American podcaster and radio personality

Chad Dukes (born Chad Sisson; December 7, 1978, in Alexandria, Virginia) is a podcaster and former radio personality.

He was the afternoon drivetime host of Chad Dukes Vs. the World on WJFK 106.7 The Fan—a sports talk format radio station in the greater Washington D.C. area. He was also a co-host of the Big O and Dukes Show and several other podcasts. As of January 1, 2021, he hosted The Chad Dukes Show, a podcast.

==Early life==
Chad Dukes, born Chad Sisson, is a native of Burke, Virginia, and a graduate of Lake Braddock Secondary School. He enrolled at George Mason University, where he began his radio broadcasting career working in college radio for WGMU. He left before graduating.
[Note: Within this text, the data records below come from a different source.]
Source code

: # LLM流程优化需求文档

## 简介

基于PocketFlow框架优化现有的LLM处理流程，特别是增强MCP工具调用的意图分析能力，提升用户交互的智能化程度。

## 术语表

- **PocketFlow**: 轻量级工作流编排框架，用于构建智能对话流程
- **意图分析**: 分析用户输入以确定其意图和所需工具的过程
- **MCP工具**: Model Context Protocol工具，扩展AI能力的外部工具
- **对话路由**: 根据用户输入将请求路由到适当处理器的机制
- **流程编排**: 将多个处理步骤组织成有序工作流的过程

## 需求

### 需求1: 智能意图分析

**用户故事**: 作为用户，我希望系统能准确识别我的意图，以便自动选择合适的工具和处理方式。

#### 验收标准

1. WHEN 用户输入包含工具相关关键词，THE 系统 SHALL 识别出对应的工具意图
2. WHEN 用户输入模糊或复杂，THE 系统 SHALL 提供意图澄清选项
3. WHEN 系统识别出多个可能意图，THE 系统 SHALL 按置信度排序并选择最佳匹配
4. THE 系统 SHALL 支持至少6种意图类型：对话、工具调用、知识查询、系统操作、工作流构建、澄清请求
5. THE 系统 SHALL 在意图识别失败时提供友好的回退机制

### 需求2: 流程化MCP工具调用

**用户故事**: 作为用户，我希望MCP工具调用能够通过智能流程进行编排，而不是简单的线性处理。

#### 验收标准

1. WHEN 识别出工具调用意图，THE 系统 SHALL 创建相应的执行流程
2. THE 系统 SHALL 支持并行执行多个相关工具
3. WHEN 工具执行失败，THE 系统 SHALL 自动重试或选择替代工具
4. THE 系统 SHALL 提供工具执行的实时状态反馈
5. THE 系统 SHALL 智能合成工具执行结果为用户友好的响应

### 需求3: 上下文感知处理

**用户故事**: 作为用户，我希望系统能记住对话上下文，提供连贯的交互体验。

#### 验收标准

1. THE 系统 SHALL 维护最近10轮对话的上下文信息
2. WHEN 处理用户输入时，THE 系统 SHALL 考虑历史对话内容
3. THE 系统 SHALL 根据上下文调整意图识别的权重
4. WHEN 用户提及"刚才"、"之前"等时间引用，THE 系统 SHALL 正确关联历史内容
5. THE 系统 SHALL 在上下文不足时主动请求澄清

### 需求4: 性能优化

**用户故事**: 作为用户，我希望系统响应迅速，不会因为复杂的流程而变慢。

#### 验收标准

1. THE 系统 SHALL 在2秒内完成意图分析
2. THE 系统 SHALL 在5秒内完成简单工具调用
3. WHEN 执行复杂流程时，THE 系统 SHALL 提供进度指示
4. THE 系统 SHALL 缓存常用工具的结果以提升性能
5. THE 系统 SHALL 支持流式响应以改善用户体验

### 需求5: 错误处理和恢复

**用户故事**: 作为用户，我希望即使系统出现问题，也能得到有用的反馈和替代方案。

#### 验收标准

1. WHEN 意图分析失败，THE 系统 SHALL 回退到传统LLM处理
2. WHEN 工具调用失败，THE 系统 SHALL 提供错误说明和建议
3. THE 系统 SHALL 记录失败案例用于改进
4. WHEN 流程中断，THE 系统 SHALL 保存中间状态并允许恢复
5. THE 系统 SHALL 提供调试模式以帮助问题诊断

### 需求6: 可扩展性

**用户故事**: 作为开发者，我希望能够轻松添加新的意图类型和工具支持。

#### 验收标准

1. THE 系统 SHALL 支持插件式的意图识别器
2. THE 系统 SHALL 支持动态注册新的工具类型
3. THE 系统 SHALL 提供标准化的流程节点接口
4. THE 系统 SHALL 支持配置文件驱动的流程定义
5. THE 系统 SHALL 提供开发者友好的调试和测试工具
Long a fan of the Washington Redskins, he later became a fan of the Tennessee Titans.

==Career==
Dukes began his professional radio career at 98.7 WMZQ in the promotions department. He became an intern for The Sports Junkiesat WHFS (99.1) in Washington, D.C., where he met fellow intern Oscar "The Big O" Santana. They created the Big O and Dukes Show which debuted at night after Loveline. The show's initial run ended January 12, 2005, when CBS Radio changed the WHFS format to Spanish language and rebranded the station as WLZL "El Zol".
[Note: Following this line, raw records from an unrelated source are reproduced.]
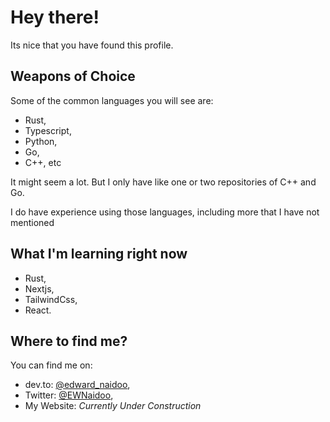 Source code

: # Hey there!
Its nice that you have found this profile.

## Weapons of Choice
Some of the common languages you will see are:

- Rust, 
- Typescript,
- Python,
- Go,
- C++, etc

It might seem a lot. But I only have like one or two repositories of C++ and Go. 

I do have experience using those languages, including more that I have not mentioned

## What I'm learning right now

- Rust,
- Nextjs, 
- TailwindCss, 
- React.

## Where to find me?
You can find me on:

- dev.to: [@edward_naidoo](https://dev.to/edward_naidoo), 
- Twitter: [@EWNaidoo](twitter.com/EWNaidoo),
- My Website: *Currently Under Construction*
Later that year, the Big O and Dukes Show moved to WJFK/WHFS (105.7) in Baltimore, Maryland, in 2005, where it replaced Out to Lunch Show in the midday (11 a.m.– 3 p.m.) timeslot. Building on a popular segment with former Baltimore police commissioner Ed Norris, the show became Ed Norris with Big O & Dukes. CBS Radio shortly thereafter dropped Dukes and Santana and renamed the program the Ed Norris Show. Dukes moved to ESPN Radio 1300 AM, where he co-hosted an afternoon drive sports/talk show.
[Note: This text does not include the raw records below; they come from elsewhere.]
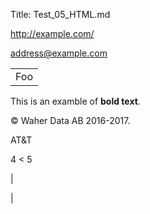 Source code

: ﻿Title: Test_05_HTML.md

<http://example.com/>

<address@example.com>

<table>
    <tr>
        <td>Foo</td>
    </tr>
</table>

This is an examble of <b>bold text</b>.

&copy; Waher Data AB 2016-2017.

AT&T

4 < 5

&#124;

&#x7C;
In June 2006, Dukes and Santana moved to Phoenix, Arizona, to replace KZON's The Phil Hendrie Show upon the retirement of Phil Hendrie. The Big O and Dukes Show's run in Arizona ended on June 21, 2007, when KZON flipped its format to hip hop, becoming 101.5 JAMZ.

On July 16, 2007, The Big O and Dukes Show returned to the Washington, D.C., airwaves, debuting on WJFK-FM in the evening timeslot (7- 11 p.m.) after the station's flagship Don and Mike Show. In 2008, the show was moved to middays beginning at 10 a.m. following The Junkies and ending at 3 p.m. preceding the Mike O'Meara Show.

On July 20, 2009, WJFK-FM switched formats from hot talk to sports talk radio and became 106.7 The Fan DC. Dukes broadcast "The LaVar Arrington Show with Chad Dukes" with former Washington Redskins linebacker LaVar Arrington from 2-6 p.m. and a solo show called Chad Dukes Vs. The World from 6-7 p.m. from July 2009 until July 2014. The 2-6 p.m. block was renamed Chad Dukes Vs. The World in July 2014 after Arrington departed for a full-time position with the NFL Network.

On July 16, 2010, Dukes and Santana reunited for a weekly podcast styled on their terrestrial radio show.

On October 30, 2020, WJFK 106.7 announced that Dukes was fired from his job at the station for making "racist and other inappropriate comments" on his podcast.

===Side projects===
Dukes was co-host of the short-lived Snack and Soda Show. The program ran Sundays on WJFK from 2007–08, with Dukes and producer Matt Cahill broadcasting under the pseudonyms "Snack" and "Soda," respectively. Together they critiqued various snack foods and reported on snack food industry news and rumors. The show's final installment aired April 20, 2008.

Dukes was hosting the Weird and Pissed Off podcast and occasionally The Pinball Shitheads podcast. He and Arrington have hosted "Sportsweek with LaVar Arrington and Chad Dukes" on WDCW. Dukes was the host of The Chad Dukes Wrestling Show Podcast.